TO DO:
Can you pull out each line of the data below that includes the word "keySet"?

──────── THE DATA

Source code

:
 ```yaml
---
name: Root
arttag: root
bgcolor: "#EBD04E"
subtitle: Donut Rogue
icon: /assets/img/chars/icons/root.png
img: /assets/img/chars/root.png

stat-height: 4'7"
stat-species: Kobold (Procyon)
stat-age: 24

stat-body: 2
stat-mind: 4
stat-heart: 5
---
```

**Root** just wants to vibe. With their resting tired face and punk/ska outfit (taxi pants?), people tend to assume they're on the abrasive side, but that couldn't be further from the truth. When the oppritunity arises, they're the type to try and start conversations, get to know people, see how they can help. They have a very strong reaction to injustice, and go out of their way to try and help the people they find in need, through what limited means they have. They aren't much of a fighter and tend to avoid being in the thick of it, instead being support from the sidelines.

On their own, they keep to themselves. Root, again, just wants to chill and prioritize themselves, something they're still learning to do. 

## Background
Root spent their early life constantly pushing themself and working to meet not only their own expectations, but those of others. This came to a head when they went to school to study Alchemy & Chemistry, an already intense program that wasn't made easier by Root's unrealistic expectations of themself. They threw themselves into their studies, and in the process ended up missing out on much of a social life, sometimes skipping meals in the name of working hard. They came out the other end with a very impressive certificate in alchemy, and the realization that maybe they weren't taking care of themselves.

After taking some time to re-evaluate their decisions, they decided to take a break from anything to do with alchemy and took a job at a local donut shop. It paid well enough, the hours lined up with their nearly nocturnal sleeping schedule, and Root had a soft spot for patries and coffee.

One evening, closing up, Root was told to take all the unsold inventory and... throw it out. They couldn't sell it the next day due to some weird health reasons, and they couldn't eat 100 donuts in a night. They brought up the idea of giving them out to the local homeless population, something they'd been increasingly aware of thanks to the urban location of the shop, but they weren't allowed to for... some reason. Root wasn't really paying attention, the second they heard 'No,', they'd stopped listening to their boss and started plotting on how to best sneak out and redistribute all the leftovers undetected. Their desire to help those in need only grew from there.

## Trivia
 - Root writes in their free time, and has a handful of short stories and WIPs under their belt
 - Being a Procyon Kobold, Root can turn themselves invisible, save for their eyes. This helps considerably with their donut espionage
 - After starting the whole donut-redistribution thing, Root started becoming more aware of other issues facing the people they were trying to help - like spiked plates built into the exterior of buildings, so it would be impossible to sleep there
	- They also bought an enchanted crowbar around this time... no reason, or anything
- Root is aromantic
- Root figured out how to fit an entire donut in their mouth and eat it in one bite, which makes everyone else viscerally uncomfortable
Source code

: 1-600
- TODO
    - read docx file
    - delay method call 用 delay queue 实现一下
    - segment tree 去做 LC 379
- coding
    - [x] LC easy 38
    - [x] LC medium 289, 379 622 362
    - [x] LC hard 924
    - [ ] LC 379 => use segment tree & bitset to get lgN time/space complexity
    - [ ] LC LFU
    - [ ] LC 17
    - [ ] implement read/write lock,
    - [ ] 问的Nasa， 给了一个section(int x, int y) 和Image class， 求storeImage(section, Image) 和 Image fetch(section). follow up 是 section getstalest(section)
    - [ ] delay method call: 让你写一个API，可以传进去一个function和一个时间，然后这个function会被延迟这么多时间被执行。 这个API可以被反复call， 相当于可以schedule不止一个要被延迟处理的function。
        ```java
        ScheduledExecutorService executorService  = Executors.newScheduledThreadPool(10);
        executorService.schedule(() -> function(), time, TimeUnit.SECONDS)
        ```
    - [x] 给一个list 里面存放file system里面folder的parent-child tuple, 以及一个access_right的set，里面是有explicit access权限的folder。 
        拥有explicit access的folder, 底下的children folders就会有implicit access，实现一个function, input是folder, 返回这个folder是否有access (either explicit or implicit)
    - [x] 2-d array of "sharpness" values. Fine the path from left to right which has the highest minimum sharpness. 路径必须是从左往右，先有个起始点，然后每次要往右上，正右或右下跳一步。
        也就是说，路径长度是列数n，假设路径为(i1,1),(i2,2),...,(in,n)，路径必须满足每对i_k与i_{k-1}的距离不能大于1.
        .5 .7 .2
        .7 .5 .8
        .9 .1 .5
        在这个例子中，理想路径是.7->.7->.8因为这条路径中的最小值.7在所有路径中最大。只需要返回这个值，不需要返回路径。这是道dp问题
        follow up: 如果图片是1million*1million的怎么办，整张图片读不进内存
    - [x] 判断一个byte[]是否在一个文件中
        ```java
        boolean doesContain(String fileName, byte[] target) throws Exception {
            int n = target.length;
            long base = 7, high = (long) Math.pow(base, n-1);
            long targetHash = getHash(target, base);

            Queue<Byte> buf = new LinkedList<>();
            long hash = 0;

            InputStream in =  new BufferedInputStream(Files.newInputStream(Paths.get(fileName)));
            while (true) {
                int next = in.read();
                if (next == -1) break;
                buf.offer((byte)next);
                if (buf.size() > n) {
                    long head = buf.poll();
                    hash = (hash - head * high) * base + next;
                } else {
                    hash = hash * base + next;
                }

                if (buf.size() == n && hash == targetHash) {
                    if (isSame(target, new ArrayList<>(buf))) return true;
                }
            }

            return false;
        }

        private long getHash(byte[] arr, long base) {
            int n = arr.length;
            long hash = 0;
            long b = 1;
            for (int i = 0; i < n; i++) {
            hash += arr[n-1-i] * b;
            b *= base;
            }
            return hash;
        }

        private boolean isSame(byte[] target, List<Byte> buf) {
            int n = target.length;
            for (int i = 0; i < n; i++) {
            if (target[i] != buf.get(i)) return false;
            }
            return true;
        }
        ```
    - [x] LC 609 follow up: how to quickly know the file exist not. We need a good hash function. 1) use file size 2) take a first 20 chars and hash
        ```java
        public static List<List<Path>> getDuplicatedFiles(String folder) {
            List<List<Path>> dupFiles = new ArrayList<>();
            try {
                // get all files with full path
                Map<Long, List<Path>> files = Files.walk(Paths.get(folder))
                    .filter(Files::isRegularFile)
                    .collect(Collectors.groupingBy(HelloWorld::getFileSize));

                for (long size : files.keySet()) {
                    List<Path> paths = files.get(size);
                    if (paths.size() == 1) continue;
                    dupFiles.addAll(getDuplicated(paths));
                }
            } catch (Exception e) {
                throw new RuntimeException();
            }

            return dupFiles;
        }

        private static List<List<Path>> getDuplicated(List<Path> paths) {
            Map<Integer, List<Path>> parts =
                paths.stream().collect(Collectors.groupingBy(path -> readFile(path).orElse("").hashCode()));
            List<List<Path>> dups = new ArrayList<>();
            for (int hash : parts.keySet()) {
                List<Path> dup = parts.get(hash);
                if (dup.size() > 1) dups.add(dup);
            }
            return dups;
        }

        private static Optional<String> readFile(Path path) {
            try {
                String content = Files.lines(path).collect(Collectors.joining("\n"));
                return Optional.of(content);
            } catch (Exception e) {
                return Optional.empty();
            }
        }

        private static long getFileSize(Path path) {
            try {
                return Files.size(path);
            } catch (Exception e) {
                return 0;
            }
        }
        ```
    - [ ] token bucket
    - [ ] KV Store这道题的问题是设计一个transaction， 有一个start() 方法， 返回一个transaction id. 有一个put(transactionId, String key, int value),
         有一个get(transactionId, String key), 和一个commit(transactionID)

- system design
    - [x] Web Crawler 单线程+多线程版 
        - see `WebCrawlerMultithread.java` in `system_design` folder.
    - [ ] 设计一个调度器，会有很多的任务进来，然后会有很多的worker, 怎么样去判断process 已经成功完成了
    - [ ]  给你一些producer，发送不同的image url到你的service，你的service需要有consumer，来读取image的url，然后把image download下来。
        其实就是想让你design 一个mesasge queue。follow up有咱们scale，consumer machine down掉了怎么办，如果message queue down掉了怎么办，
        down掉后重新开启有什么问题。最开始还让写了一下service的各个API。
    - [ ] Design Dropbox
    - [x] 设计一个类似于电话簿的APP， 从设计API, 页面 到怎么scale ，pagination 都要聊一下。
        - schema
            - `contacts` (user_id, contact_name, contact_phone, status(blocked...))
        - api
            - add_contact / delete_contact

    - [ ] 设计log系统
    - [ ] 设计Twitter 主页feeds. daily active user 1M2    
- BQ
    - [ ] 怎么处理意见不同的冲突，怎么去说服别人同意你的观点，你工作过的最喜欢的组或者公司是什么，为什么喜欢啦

────────────────

TASK ANSWER:
                for (long size : files.keySet()) {
            for (int hash : parts.keySet()) {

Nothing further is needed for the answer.